_PROBLEM DESCRIPTION_. Copy out every line of the records where the string "that" occurs.

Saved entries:

#####

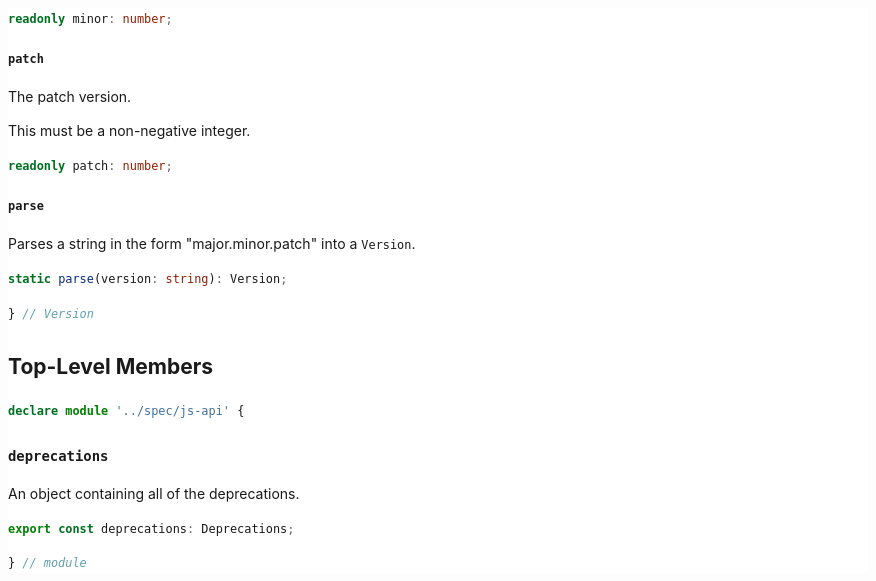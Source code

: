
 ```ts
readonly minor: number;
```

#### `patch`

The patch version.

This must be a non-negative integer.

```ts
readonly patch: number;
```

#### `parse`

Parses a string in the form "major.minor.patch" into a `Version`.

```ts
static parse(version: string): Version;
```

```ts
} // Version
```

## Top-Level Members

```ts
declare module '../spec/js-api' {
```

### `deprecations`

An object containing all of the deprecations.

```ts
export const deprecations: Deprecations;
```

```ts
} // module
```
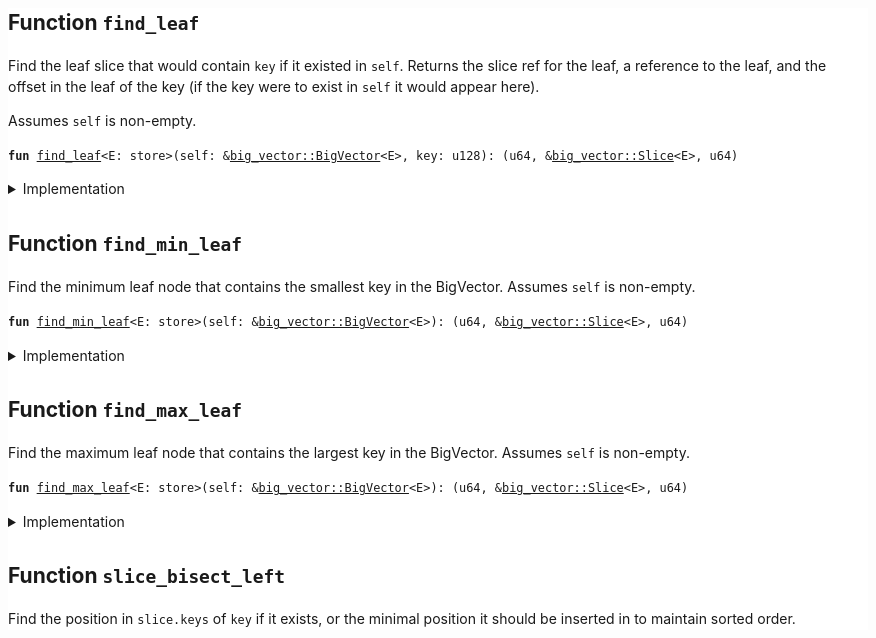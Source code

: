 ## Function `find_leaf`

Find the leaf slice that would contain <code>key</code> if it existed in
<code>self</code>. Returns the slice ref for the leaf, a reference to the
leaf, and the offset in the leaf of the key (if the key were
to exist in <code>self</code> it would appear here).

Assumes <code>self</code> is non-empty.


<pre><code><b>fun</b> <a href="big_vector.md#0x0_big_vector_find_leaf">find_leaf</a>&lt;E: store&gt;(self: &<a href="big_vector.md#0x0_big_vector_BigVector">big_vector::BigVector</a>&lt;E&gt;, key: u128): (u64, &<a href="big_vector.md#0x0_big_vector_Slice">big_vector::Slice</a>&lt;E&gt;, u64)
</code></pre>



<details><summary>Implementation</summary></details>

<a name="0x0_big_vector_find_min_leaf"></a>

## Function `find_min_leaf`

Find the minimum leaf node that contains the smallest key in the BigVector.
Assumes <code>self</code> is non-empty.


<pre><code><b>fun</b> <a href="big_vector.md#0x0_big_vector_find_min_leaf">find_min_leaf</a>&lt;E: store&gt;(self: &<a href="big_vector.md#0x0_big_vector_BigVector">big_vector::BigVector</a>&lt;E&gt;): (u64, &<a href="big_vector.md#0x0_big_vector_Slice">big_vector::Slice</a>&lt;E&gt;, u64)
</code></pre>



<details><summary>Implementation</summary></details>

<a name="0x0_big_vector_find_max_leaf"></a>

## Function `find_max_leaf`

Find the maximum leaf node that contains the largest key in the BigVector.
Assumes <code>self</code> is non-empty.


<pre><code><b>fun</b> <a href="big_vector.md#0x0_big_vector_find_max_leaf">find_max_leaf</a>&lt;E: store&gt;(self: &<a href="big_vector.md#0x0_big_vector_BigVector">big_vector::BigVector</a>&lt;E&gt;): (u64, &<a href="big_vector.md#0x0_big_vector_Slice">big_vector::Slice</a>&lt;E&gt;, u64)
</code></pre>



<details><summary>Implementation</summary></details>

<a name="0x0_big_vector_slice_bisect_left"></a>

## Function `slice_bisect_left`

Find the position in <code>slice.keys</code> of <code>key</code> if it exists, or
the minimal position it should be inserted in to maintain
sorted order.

#####

_RESPONSE TO THE TASK_.
Find the leaf slice that would contain <code>key</code> if it existed in
Find the minimum leaf node that contains the smallest key in the BigVector.
Find the maximum leaf node that contains the largest key in the BigVector.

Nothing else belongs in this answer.